Je ne suis pas certain cependant que cette hypothèse (cette intuition hypothétique) soit acceptable. Peuchmaurd indique en effet à l’intérieur de ses entretiens qu’il est plutôt réticent envers la lenteur. « Il y a un mot merveilleux de Picabia, qui dit « La lenteur ne fait pas partie de la connaissance. » » Tu me diras quel est finalement ton sentiment à ce propos.

 

 

J’ai lu aussi le texte intitulé L’Année Dernière à Cazillac qui se trouve à l’intérieur de l’ensemble de textes que tu as choisi pour ton étude à propos de Peuchmaurd. C’est le texte de Peuchmaurd que pour l’instant je préfère. Je trouve cela émouvant et beau. Ceci par exemple « La cigarette est son unité de temps. Il dit toujours : « Je lis une cigarette », ou « Je vais marcher une cigarette », ou simplement « Je finis ma cigarette (dès qu’on lui demande de faire quelque chose). » ou encore ceci « Le soir, il attend le ciel du soir, les bandes vertes, rouges, bleu sombre sur la crête des collines. Ça lui déchire le cœur, il aime bien. C’est dans ces moments qu’il sait ce qu’il fait ici : il se déchire le cœur - et parfois entrevoit des choses métaphysiques. » ou encore cela « Son corps, c’est sa bibliothèque. (…) Il croit qu’un livre ne se perd jamais. Il croit que rien ne se perd. « Même le temps » propose-t-il. » Et enfin cela  « On a mis de vieux chevaux dans le pré communal. Il regarde les chevaux. Les chevaux ne font rien. Il est comme les chevaux, qui le regardent aussi. »

 

Le rythme du lent-rapide ou du rapide-lent ce serait alors celui de la cigarette. Ecrire une phrase comme fumer une cigarette. Et qui sait même le rythme du cheval-cigarette c’est à dire le rythme du sagittaire. La métaphore apparait ainsi comme le geste de fumer le cheval-cigarette de la phrase, comme le geste de fumer le silence sagittaire de la phrase, le temps sagittaire de la phrase, le silence de temps sagittaire de la phrase.  

 

 

 

                                                                                                           A Bientôt                  Boris

 

 

 

 

 

 

 

 

Cher Boris,

oui pourquoi pas lire ces images avec cette idée d'une tension entre lenteur et vitesse. J'appellerais ça plutôt sa tension entre mélancolie et humour, ou entre hypersensibilité et distanciation, qu'on voit à chaque instant chez lui : " Ça lui déchire le cœur, il aime bien."

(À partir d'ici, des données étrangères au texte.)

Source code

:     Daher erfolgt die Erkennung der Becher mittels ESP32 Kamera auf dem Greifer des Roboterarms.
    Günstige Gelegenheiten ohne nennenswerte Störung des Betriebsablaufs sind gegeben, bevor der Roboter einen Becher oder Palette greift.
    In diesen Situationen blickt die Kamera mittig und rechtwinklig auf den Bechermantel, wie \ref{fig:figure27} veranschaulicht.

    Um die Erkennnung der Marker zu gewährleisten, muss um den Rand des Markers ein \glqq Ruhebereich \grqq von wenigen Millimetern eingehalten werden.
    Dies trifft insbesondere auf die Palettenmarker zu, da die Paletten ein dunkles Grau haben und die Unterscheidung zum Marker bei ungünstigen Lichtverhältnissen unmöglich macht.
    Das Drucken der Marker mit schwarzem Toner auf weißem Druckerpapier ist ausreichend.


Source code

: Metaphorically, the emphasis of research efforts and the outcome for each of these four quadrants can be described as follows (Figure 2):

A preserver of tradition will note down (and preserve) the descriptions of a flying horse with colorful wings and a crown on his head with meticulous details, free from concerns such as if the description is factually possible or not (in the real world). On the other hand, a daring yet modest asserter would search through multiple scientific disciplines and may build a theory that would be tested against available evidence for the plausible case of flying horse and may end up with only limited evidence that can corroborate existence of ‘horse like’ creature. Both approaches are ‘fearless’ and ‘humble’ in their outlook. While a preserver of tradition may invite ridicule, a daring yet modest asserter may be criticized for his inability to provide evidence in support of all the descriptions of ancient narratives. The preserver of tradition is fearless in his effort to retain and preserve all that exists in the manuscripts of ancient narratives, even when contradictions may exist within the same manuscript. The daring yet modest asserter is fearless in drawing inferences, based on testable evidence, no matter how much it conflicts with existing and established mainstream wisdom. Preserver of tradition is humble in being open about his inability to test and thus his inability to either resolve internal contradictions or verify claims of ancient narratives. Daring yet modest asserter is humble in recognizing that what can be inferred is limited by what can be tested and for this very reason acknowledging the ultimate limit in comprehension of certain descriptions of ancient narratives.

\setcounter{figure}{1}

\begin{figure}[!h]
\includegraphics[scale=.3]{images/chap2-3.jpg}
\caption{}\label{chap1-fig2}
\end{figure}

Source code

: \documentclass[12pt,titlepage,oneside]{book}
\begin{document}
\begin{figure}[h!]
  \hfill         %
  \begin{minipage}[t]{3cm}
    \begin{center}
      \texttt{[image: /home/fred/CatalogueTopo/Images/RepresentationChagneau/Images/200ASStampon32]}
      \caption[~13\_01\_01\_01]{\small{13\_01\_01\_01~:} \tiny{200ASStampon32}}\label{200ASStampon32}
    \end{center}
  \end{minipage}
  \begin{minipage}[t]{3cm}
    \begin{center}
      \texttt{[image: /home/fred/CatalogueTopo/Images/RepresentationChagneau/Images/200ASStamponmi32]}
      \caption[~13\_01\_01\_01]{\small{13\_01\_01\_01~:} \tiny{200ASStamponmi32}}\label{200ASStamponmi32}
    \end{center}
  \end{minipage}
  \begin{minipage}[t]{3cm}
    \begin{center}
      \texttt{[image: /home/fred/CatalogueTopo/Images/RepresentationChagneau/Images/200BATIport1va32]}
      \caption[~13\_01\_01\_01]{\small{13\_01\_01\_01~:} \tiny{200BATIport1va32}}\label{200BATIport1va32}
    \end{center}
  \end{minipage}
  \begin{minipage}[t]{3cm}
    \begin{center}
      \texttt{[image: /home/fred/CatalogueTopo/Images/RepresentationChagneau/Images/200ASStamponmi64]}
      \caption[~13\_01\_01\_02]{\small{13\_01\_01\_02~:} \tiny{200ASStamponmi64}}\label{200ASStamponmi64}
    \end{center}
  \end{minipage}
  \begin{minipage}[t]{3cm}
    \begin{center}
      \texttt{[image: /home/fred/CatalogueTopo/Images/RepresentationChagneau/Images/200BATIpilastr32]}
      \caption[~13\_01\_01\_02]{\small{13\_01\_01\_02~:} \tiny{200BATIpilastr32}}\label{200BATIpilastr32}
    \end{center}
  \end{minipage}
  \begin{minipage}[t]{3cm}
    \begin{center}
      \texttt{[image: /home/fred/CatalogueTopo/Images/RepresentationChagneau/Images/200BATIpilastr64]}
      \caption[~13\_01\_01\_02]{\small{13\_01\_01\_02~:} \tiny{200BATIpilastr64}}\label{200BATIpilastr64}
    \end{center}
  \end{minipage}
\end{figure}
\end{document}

Pour l'anecdote, Pierre, assez curieusement, appréciait les retransmissions de grands prix de Formule 1 à la télévision. Il m'est arrivé de regarder avec lui un tel spectacle. Il valorisait la vitesse plutôt que la lenteur, en tout cas.

 

Bien à toi,

Laurent

 

 

 

 

 

 

Bonjour Laurent,

 

 

Et je t’envoie enfin Rhapsodie avec Pierre Peuchmaurd.

 

 

 

 

                                                                                                              A Bientôt               Boris

 

 

 

 

 

 

 

Rhapsodie avec Pierre Peuchmaurd

 

 

C’est très facile à suivre, il y a du sang partout.

 

C’est très facile à suivre, il y a du sang partout.

La falaise s’ouvre comme un livre.

 

C’est très facile à suivre, il y a du sang partout.

Une armoire de silence bat dans chaque ciel d’orage.

 

C’est très facile à suivre, il y a du sang partout.

La falaise s’ouvre comme un livre.

Une armoire de silence bat dans chaque ciel d’orage.

 

C’est très facile à suivre, il y a du sang partout.

L’ange cannibale ne mange que de l’ange cannibale.

 

C’est très facile à suivre, il y a du sang partout.

La falaise s’ouvre comme un livre.

L’ange cannibale ne mange que l’ange cannibale.

 

C’est très facile à suivre, il y a du sang partout.

Une armoire de silence bat dans chaque ciel d’orage.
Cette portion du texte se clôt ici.